骨形成不全症小児の大規模コホートにおけるリポカリン2と糖脂質代謝および体組成の相関。
アブストラクト
目的:リポカリン2(LCN2)は、エネルギー代謝の調節に重要な骨由来因子であることが新たに認識された。我々は、骨形成不全症(OI)患者の大規模コホートにおいて、血清LCN2値と糖脂質代謝および体組成との相関を検討した。

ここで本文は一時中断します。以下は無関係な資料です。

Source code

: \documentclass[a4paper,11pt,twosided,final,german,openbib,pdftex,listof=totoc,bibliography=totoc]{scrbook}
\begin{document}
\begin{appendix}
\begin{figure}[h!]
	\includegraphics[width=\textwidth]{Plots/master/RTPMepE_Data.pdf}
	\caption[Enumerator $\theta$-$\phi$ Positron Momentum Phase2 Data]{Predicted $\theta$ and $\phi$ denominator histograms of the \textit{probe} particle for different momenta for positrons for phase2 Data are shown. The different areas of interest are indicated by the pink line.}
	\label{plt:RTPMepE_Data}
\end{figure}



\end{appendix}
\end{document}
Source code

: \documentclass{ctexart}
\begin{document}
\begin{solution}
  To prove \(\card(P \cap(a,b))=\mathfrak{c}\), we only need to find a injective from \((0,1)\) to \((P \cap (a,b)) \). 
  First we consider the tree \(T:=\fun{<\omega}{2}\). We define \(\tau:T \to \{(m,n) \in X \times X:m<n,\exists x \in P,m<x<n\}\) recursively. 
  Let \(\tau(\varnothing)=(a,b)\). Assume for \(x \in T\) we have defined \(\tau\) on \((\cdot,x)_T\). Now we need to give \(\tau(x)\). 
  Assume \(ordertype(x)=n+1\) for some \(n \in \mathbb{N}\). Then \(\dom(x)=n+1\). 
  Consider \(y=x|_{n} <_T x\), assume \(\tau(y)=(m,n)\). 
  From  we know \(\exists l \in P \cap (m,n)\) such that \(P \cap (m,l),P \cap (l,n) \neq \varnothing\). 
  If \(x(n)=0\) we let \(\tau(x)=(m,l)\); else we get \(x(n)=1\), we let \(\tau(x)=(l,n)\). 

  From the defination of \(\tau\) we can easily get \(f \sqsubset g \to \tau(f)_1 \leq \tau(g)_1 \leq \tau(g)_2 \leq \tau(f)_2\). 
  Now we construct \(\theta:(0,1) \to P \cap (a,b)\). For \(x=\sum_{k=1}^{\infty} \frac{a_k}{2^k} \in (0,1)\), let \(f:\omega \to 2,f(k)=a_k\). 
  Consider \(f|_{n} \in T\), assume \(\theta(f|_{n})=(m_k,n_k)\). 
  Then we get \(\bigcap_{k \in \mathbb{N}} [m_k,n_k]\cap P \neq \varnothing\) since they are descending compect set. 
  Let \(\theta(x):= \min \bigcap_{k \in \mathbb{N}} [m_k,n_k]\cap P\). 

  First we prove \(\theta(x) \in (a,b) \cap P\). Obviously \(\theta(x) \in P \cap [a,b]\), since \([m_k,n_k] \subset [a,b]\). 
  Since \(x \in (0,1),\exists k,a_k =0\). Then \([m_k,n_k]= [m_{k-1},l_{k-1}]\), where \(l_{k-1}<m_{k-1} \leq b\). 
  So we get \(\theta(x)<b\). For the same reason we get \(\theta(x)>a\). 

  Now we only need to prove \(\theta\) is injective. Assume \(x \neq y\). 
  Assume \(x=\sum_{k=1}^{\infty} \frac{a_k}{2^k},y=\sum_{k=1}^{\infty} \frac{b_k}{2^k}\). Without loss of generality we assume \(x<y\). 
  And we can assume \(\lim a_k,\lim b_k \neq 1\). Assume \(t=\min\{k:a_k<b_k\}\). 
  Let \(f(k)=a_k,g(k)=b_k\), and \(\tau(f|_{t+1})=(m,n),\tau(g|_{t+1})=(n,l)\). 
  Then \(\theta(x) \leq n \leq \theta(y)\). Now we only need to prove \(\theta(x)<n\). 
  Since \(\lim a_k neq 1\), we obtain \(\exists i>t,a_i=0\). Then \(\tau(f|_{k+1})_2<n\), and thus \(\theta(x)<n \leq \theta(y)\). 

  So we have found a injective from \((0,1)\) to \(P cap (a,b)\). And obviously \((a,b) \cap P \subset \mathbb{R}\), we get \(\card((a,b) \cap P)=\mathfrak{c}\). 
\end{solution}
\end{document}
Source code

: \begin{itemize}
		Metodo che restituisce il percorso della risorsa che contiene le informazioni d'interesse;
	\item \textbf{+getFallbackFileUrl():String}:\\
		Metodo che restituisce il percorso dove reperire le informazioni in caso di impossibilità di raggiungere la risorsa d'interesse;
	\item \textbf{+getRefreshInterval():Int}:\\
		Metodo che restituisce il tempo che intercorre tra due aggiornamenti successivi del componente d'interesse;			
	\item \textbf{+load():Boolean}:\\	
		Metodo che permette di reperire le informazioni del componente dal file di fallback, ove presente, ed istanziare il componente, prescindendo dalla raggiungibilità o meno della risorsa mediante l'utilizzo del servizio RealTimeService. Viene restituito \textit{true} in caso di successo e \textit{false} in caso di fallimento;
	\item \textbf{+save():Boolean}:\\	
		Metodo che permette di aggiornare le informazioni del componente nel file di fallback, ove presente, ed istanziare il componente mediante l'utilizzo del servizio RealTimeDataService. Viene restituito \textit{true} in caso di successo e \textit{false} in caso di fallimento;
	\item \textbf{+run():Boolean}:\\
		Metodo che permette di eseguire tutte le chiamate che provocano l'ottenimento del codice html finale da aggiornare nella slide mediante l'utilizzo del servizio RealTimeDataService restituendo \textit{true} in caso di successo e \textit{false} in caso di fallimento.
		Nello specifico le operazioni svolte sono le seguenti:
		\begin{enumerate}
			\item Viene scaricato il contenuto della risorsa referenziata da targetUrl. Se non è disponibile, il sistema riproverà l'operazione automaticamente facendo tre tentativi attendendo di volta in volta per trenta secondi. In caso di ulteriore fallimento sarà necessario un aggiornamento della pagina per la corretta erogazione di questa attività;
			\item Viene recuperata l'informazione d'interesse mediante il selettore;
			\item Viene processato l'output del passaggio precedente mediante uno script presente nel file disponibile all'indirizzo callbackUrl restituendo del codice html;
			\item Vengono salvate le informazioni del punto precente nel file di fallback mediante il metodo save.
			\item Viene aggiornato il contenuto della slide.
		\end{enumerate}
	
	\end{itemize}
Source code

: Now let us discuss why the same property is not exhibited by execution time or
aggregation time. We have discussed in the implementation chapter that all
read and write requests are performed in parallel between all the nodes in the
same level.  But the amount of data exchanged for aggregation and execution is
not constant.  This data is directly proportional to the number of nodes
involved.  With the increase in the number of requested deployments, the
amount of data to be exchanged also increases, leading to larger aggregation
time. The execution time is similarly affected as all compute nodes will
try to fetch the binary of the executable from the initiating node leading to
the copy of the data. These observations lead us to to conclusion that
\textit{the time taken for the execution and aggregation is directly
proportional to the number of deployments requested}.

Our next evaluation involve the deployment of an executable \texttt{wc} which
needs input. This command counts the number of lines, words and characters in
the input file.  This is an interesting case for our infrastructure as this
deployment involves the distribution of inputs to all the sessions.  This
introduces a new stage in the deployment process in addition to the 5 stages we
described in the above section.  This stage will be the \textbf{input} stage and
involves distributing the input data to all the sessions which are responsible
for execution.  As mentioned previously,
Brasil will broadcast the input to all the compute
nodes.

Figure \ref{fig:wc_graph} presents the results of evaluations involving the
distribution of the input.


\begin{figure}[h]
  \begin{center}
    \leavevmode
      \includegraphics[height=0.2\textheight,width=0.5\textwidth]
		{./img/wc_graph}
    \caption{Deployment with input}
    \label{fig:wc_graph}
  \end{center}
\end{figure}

方法:起立耐性失調患者204名と年齢・性別をマッチ させた健常児66名を対象とした。LCN2とオステオカルシンの血中濃度は酵素結合免疫吸着法により測定した。血清中の空腹時血糖値(FBG)、トリグリセリド (TG)、総コレステロール値(TC)、低・高密度 リポ蛋白コレステロール値(LDL-C、HDL-C)は自動化 学分析装置で測定した。体組成は二重エネルギーX線吸収法により測定した。筋機能を評価するため、握力とTUG(timed-up-and-go)を測定した。
結果:起立耐性失調児の血清LCN2値は37.65± 23.48ng/mlであり、健常対照児の値(69.18± 35.43ng/ml、P<0.001)より有意に低かった。BMIと血清FBG値は健常対照群より有意に高く、 HDL-C値は低かった(すべてP<0.01)。握力は有意に低く(P<0.05)、TUG は健常対照群より有意に長かった(P<0.05)。血清LCN2値は、BMI、FBG、HOMA-IR、HOMA-β、 全身および体幹脂肪率と負の相関があり、全身および体 幹除脂肪率と正の相関があった(すべてP<0.05)。
結論:起立耐性失調患者では、インスリン抵抗性、 高血糖、肥満、筋機能障害がよくみられる。新規骨形成サイトカインであるLCN2の欠乏は、起立 耐性失調患者における糖代謝障害、脂質代謝障害、 筋肉機能障害に関連する可能性がある。